Members of the Massachusetts Bay Colony—known to be a tightly controlled society—adhered to strict beliefs about how to live and worship. Women and children were taught to read so they could learn directly from the Bible, but few other books were imported. Public entertainment wasn’t allowed except for church services. Cursing was punishable by law. Despite harsh winters and conflicts with Native Americans, the Puritans believed their colony would survive if they obeyed God, and they were constantly on the lookout for signs from above.

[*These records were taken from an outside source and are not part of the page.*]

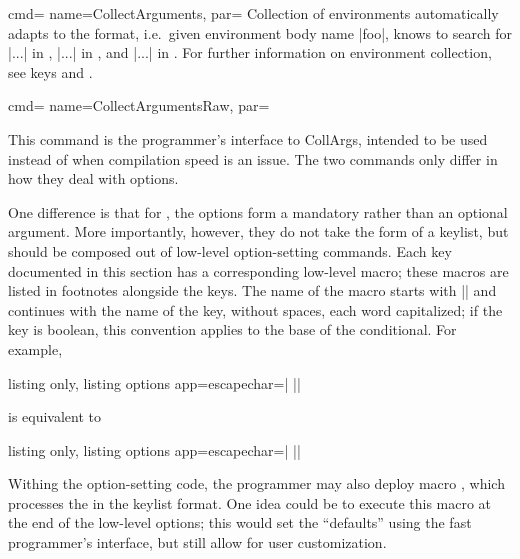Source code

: \documentclass[a4paper,11pt]{article}
\begin{document}
\begin{doc}{cmd={
      name=CollectArguments,
      par=%
      \textcolor{gray}{}}}
  Collection of environments automatically adapts to the format, i.e.\ given
  environment body name |foo|,  knows to search for
   |...|  in
  ,  |...|  in , and
   |...|  in .  For further
  information on environment collection, see keys  and .
\end{doc}

\begin{doc}{cmd={
      name=CollectArgumentsRaw,
      par=%
      \textcolor{gray}{}}}
    
  This command is the programmer's interface to CollArgs, intended to be used
  instead of  when compilation speed is an issue.  The
  two commands only differ in how they deal with options.

  One difference is that for , the options form a
  mandatory rather than an optional argument.  More importantly, however, they
  do not take the form of a keylist, but should be composed out of low-level
  option-setting commands.  Each key documented in this section has a
  corresponding low-level macro; these macros are listed in footnotes alongside
  the keys.  The name of the macro starts with |\collargs| and continues with
  the name of the key, without spaces, each word capitalized; if the key is
  boolean, this convention applies to the base of the 
  conditional. For example,
  \begin{tcblisting}{listing only, listing options app={escapechar=|}}
\CollectArguments[caller=\foo, tags, verbatim]||
  \end{tcblisting}
  is equivalent to
  \begin{tcblisting}{listing only, listing options app={escapechar=|}}
\CollectArgumentsRaw{%
  \collargsCaller{\foo}%
  \collargsBeginTagtrue\collargsEndTagtrue
  \collargsVerbatim
}||
  \end{tcblisting}
  
  Withing the option-setting code, the programmer may also deploy macro
  , which processes the  in the keylist
  format.  One idea could be to execute this macro at the end of the low-level
  options; this would set the ``defaults'' using the fast programmer's
  interface, but still allow for user customization.
\end{doc}
\end{document}

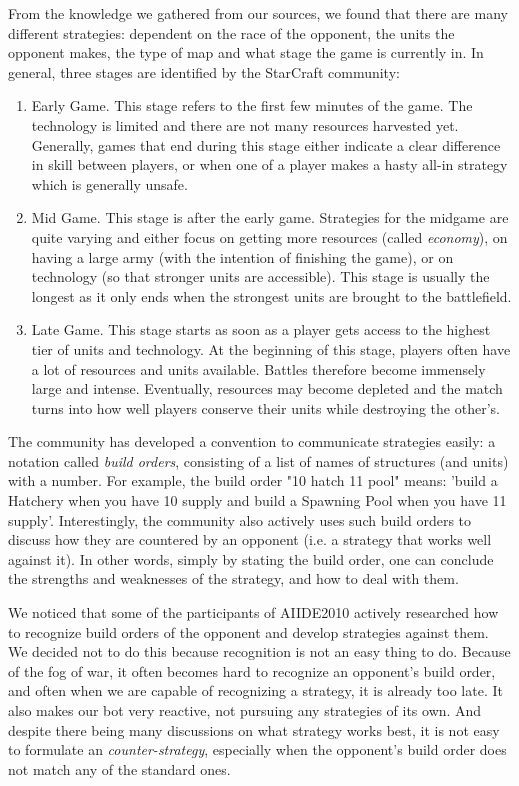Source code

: From the knowledge we gathered from our sources, we found that there are many different strategies: dependent on the race of the opponent, the units the opponent makes, the type of map and what stage the game is currently in. In general, three stages are identified by the StarCraft community:
\begin{enumerate}
\item Early Game. This stage refers to the first few minutes of the game. The technology is limited and there are not many resources harvested yet. Generally, games that end during this stage either indicate a clear difference in skill between players, or when one of a player makes a hasty all-in strategy which is generally unsafe.
\item Mid Game. This stage is after the early game. Strategies for the midgame are quite varying and either focus on getting more resources (called \emph{economy}), on having a large army (with the intention of finishing the game), or on technology (so that stronger units are accessible). This stage is usually the longest as it only ends when the strongest units are brought to the battlefield.
\item Late Game. This stage starts as soon as a player gets access to the highest tier of units and technology. At the beginning of this stage, players often have a lot of resources and units available. Battles therefore become immensely large and intense. Eventually, resources may become depleted and the match turns into how well players conserve their units while destroying the other's.
\end{enumerate}

The community has developed a convention to communicate strategies easily: a notation called \emph{build orders}, consisting of a list of names of structures (and units) with a number. For example, the build order "10 hatch 11 pool" means: 'build a Hatchery when you have 10 supply and build a Spawning Pool when you have 11 supply'. Interestingly, the community also actively uses such build orders to discuss how they are countered by an opponent (i.e. a strategy that works well against it). In other words, simply by stating the build order, one can conclude the strengths and weaknesses of the strategy, and how to deal with them.

We noticed that some of the participants of AIIDE2010 actively researched how to recognize build orders of the opponent and develop strategies against them. We decided not to do this because recognition is not an easy thing to do. Because of the fog of war, it often becomes hard to recognize an opponent's build order, and often when we are capable of recognizing a strategy, it is already too late. It also makes our bot very reactive, not pursuing any strategies of its own. And despite there being many discussions on what strategy works best, it is not easy to formulate an \emph{counter-strategy}, especially when the opponent's build order does not match any of the standard ones.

Shortly after New English Canaan’s publication, the Puritans outlawed the text in their colonies, committing what historians consider the first act of book banning in the present-day United States. Fewer than 25 of the original copies from Amsterdam survive today, but far from disappearing, the book has cropped up continuously over the last four centuries in other works of literature and history. And Morton, who was once ridiculed by other colonists and nicknamed the “lord of misrule” by Plymouth Colony Governor William Bradford, became an anti-authoritarian symbol celebrated for his defiance of Puritan society.
Sarah Rivett, a literary scholar at Princeton University who has occasionally taught the book in her classes, says it’s hard to draw a direct line from the banning of New English Canaan to modern book bans due to differing cultural contexts. Still, she says the book’s long life is telling.
“That’s why we read these texts at all—to think about how things play out over time,” she explains. “Why they’re dangerous is the thing that is culturally specific and maybe can’t be connected, but the belief in the power of books to change people’s minds, to cause people to behave in a certain way, and to generate a movement or bring a group of people together, that is a question that’s relevant today.”